[LISTED ENTRIES — start]
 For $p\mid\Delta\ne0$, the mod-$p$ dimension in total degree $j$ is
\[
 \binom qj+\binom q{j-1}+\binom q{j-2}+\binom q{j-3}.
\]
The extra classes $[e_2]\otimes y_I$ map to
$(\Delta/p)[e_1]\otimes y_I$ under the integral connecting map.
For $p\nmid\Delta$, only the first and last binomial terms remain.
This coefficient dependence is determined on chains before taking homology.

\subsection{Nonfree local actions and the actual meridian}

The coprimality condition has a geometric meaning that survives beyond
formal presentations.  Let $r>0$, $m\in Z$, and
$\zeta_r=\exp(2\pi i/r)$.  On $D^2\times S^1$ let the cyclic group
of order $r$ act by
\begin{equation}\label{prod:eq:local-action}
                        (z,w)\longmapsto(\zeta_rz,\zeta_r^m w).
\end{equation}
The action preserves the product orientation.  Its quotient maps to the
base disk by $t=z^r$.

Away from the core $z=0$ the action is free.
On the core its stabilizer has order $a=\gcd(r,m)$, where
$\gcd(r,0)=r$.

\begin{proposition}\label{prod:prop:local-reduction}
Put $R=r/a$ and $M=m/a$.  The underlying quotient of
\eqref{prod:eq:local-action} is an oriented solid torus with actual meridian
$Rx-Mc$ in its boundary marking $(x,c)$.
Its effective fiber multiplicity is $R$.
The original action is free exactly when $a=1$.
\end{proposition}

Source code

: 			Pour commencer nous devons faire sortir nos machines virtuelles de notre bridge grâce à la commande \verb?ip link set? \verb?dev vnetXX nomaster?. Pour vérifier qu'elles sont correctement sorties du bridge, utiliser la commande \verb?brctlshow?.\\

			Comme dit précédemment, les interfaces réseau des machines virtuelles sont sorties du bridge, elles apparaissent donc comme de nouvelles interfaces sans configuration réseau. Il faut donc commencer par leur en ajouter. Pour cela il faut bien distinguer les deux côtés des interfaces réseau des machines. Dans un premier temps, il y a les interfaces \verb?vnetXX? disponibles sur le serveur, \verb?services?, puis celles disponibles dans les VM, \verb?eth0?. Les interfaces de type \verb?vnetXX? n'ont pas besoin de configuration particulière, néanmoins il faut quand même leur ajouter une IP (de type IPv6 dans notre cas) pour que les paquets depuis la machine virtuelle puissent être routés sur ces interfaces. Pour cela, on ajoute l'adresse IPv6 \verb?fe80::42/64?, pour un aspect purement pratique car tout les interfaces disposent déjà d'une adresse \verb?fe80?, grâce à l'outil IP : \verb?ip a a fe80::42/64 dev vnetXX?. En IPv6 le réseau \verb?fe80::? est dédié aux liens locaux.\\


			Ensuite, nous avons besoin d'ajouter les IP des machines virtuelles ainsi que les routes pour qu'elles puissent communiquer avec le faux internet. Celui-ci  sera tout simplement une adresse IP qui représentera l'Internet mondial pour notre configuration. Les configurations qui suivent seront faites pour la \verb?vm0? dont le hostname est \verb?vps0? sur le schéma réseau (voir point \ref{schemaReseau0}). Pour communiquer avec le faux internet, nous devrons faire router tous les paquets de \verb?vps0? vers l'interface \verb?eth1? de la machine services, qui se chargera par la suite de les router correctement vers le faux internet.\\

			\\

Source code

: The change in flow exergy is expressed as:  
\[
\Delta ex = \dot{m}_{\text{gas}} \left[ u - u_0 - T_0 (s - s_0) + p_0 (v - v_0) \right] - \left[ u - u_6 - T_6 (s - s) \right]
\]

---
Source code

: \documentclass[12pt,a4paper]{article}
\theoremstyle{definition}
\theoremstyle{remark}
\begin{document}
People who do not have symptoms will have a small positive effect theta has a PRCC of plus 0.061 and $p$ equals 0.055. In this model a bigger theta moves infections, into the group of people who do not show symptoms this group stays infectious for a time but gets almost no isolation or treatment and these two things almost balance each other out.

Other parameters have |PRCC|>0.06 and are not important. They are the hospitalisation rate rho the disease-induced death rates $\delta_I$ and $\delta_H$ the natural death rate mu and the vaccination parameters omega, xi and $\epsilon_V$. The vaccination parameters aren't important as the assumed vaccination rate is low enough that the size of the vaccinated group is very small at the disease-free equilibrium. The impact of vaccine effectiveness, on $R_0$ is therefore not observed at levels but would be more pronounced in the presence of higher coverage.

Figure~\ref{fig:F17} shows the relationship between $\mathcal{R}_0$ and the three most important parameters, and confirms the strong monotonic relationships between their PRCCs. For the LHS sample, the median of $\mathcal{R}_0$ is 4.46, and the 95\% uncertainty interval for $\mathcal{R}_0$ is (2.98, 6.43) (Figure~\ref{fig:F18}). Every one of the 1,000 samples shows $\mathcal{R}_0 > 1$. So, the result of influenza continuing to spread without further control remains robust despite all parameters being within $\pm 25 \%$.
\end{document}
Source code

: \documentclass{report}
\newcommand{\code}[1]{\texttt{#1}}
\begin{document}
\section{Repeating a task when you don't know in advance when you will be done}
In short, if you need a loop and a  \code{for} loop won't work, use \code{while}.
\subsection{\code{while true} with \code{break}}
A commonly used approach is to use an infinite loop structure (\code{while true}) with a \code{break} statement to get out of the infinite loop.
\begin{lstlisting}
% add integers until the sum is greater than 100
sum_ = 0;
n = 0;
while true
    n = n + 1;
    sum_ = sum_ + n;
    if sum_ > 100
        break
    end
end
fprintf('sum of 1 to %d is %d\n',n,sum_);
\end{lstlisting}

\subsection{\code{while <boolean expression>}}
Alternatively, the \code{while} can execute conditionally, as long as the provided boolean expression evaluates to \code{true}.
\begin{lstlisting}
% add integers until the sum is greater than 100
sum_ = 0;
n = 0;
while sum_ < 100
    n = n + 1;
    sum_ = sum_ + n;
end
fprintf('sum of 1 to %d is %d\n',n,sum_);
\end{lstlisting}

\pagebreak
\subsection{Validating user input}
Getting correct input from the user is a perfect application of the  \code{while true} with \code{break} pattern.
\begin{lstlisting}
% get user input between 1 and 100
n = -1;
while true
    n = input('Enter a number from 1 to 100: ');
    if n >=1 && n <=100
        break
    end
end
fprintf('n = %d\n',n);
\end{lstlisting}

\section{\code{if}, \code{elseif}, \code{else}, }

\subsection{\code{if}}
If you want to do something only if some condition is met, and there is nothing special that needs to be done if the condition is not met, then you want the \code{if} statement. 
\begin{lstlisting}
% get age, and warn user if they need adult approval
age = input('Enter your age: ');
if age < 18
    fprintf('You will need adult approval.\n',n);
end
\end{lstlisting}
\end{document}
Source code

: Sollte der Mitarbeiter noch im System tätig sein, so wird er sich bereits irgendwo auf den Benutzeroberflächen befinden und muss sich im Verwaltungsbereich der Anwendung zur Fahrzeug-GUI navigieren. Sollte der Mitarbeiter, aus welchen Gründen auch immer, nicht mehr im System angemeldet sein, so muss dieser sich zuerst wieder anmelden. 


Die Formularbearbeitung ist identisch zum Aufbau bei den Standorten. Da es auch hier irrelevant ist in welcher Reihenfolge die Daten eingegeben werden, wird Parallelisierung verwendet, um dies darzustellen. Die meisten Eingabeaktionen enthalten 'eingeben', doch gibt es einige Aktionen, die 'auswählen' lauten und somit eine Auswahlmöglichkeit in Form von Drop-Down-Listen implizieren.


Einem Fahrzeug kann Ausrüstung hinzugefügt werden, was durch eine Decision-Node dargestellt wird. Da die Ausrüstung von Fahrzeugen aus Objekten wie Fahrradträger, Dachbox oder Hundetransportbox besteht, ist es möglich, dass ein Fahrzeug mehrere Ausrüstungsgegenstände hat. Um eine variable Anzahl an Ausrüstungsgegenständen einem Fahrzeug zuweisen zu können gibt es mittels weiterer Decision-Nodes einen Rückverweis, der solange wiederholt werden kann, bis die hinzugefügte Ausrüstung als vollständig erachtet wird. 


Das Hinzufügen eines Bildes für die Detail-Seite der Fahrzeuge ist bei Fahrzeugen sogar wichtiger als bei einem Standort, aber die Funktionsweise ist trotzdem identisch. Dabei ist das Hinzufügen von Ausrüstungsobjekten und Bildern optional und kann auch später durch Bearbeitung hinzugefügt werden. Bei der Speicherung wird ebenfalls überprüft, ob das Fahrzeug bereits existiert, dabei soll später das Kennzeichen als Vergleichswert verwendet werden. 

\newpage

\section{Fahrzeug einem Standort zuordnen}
[LISTED ENTRIES — finish]
Go through the listing above and return each line that includes the word "quotient".

▸ WRITTEN RESPONSE
The action preserves the product orientation.  Its quotient maps to the
Put $R=r/a$ and $M=m/a$.  The underlying quotient of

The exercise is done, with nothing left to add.